Safer JSON munging

09 Aug 2018

At work we have an ETL process where we get a CSV from a partner and put it in a database as JSON. Sometimes the column names are a little off and we have to rename things. Also, sometimes we need to derive new values from the data we've imported, and sometimes we delete some of the unnecessary key/value pairs. So basically there's a good bit of munging going on there.

Initially I was writing little one-off scripts to do this stuff. For each record, grab it, munge the JSON, save it. But that was kind of stressful since I was always one typo away from messing up the data and having to re-import or restore from the audit records. Unit tests help, of course, but having to write a new script each time was tedious too.

Thinking more about the problem, it felt less like an imperative "if key x is present then do y" and more like a series of instructions, or transformations, that we were running on the data. This felt nicer, more functional; send in a hash, get back another hash with a slight modification. Also, why spend 15 minutes writing a script when you can automate it in a day? This line of thinking resulted in a little flurry of classes like this:

  # h = {a: 2, b: 3}
  # CopyInst.new(:a, :z).call(h)
  # {:a => 2, :b=>3, :z=>2} # new h
  class CopyInst
    attr_reader :from, :to
    def initialize(from, to)
      @from = from
      @to = to
    end
    def call(hash)
      hash[to] = hash[from]
    end
  end

It's not quite functional because it modifies the hash argument rather than dup'ing. But each little instruction (CopyInst, RenameInst, and a couple of other business-specific ones) was easy to understand and test. And after instantiating a series of instructions you just iterate over them and call each one in turn:

def munge(hash)
  instructions.each do |inst|
    inst.call(hash)
  end
  hash
end

And out the other side comes a cleaned up hash suitable for to_json-ing.

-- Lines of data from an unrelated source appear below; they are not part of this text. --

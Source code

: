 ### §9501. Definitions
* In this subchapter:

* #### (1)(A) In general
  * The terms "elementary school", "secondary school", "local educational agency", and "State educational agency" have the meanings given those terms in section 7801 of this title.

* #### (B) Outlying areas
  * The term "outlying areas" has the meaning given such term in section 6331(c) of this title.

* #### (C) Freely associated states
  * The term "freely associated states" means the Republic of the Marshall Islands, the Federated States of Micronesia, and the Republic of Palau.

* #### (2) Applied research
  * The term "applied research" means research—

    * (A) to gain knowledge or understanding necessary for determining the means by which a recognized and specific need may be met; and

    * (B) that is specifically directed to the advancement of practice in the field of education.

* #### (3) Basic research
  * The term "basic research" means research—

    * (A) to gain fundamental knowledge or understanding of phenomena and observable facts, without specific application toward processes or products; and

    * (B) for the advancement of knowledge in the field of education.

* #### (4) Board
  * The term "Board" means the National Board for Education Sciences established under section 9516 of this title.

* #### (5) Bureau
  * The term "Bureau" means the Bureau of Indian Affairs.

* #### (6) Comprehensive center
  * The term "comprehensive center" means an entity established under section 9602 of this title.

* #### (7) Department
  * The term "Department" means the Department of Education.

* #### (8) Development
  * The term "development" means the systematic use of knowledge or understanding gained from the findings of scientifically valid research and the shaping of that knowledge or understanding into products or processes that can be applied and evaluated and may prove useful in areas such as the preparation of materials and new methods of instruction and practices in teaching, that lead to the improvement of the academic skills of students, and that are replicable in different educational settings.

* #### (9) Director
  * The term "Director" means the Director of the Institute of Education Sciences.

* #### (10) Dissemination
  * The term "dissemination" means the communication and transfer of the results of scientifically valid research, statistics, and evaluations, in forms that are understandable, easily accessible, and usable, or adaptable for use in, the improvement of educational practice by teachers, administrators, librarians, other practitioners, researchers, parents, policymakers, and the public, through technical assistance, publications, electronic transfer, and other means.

Expressing these transformations as a series of instructions - a 'program' - suggests some interesting possibilities for the thing that is executing them - the 'virtual machine'. We could validate those instructions so that each one verifies it can be run on the target hash; check for missing keys for RenameInst, checks for already existing keys for the CopyInst, and so on. We could coalesce instructions to reduce the number of method calls. We could detect no-op sequences (copy 'a' to 'b' followed by copy 'b' to 'a') or common subexpressions. If there were non-technical users you could imagine defining a little user interface to let end users express whatever changes they wanted in terms of these instructions, and then save off that 'program' and run it. And there's probably an undo stack in there somewhere as well. All kinds of nifty compiler-ish things!

This experiment turned what was drudgery into an interesting and fun exercise. Always a win!